College van Beroep voor het bedrijfsleven

Datum uitspraak
26 augustus 2003
Publicatiedatum
4 april 2013
Zaaknummer
AWB 02/1637
Instantie
College van Beroep voor het bedrijfsleven
Type
Uitspraak
Rechtsgebied
Bestuursrecht
Procedures
  • Eerste en enige aanleg
Rechters
  • M.A. van der Ham
Vindplaatsen
  • Rechtspraak.nl
AI samenvatting door LexboostAutomatisch gegenereerd

Beroep tegen besluit inzake hardheidsgevallen herstructurering varkenshouderij

Op 9 september 2002 ontving het College van Beroep voor het bedrijfsleven een beroepschrift van appellante A, die in beroep ging tegen een besluit van verweerder, de Minister van Landbouw, Natuur en Voedselkwaliteit, dat op 30 juli 2002 was genomen.
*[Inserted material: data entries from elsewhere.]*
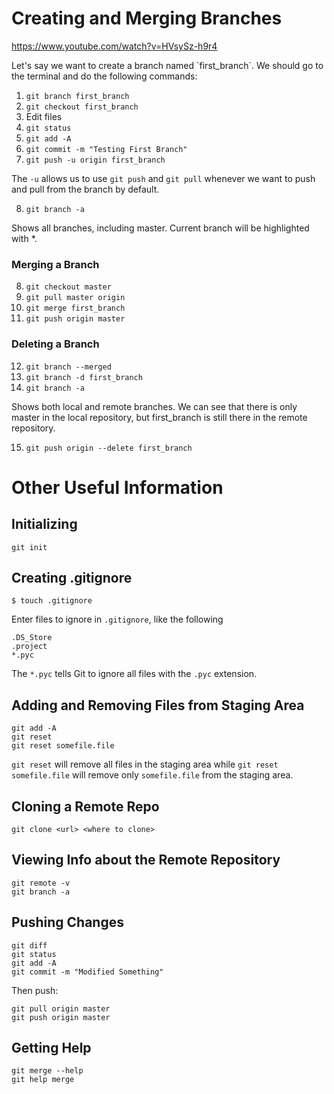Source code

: # Creating and Merging Branches

<https://www.youtube.com/watch?v=HVsySz-h9r4>

<p>Let's say we want to create a branch named `first_branch`.
We should go to the terminal and do the following commands:</p>

1. `git branch first_branch`
2. `git checkout first_branch`
3. Edit files
4. `git status`
5. `git add -A`
6. `git commit -m "Testing First Branch"`
7. `git push -u origin first_branch`

The `-u` allows us to use `git push` and `git pull` whenever we want to
push and pull from the branch by default.

8. `git branch -a`

Shows all branches, including master. Current branch will be highlighted with *.

### Merging a Branch

8. `git checkout master`
9. `git pull master origin`
10. `git merge first_branch`
11. `git push origin master`

### Deleting a Branch
12. `git branch --merged`
13. `git branch -d first_branch`
14. `git branch -a`

Shows both local and remote branches. We can see that there is only master in
the local repository, but first_branch is still there in the remote repository.

15. `git push origin --delete first_branch`

# Other Useful Information

## Initializing
```
git init
```

## Creating .gitignore
```
$ touch .gitignore
```
Enter files to ignore in `.gitignore`, like the following

```
.DS_Store
.project
*.pyc
```

The `*.pyc` tells Git to ignore all files with the `.pyc` extension.

## Adding and Removing Files from Staging Area
```
git add -A
git reset
git reset somefile.file
```
`git reset` will remove all files in the staging area while
`git reset somefile.file` will remove only `somefile.file` from the
staging area.

## Cloning a Remote Repo
```
git clone <url> <where to clone>
```

## Viewing Info about the Remote Repository
```
git remote -v
git branch -a
```

## Pushing Changes
```
git diff
git status
git add -A
git commit -m "Modified Something"
```
Then push:
```
git pull origin master
git push origin master
```

## Getting Help
```
git merge --help
git help merge
```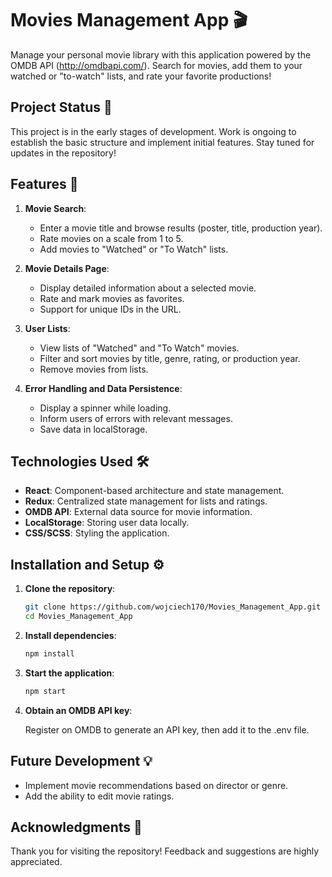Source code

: # Movies Management App 🎬

Manage your personal movie library with this application powered by the OMDB API (http://omdbapi.com/). Search for movies, add them to your watched or "to-watch" lists, and rate your favorite productions!

## Project Status 🚧

This project is in the early stages of development. Work is ongoing to establish the basic structure and implement initial features. Stay tuned for updates in the repository!

## Features 🚀

1. **Movie Search**:
   - Enter a movie title and browse results (poster, title, production year).
   - Rate movies on a scale from 1 to 5.
   - Add movies to "Watched" or "To Watch" lists.

2. **Movie Details Page**:
   - Display detailed information about a selected movie.
   - Rate and mark movies as favorites.
   - Support for unique IDs in the URL.

3. **User Lists**:
   - View lists of "Watched" and "To Watch" movies.
   - Filter and sort movies by title, genre, rating, or production year.
   - Remove movies from lists.

4. **Error Handling and Data Persistence**:
   - Display a spinner while loading.
   - Inform users of errors with relevant messages.
   - Save data in localStorage.

## Technologies Used 🛠️

- **React**: Component-based architecture and state management.
- **Redux**: Centralized state management for lists and ratings.
- **OMDB API**: External data source for movie information.
- **LocalStorage**: Storing user data locally.
- **CSS/SCSS**: Styling the application.

## Installation and Setup ⚙️

1. **Clone the repository**:
   ```bash
   git clone https://github.com/wojciech170/Movies_Management_App.git
   cd Movies_Management_App

   ```

2. **Install dependencies**:
   ```bash
   npm install
   ```

3. **Start the application**:
   ```bash
   npm start
   ```

4. **Obtain an OMDB API key**:
   
   Register on OMDB to generate an API key, then add it to the .env file.

## Future Development 💡

* Implement movie recommendations based on director or genre.
* Add the ability to edit movie ratings.


## Acknowledgments 🤝

Thank you for visiting the repository! Feedback and suggestions are highly appreciated.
Dit besluit verklaarde het bezwaar van appellante tegen een eerder besluit van 28 november 2000 ongegrond, dat was genomen op basis van de Wet herstructurering varkenshouderij (Whv). De procedure omvatte een zitting op 15 juli 2003, waar de directeur van appellante, C, en de gemachtigden van beide partijen aanwezig waren.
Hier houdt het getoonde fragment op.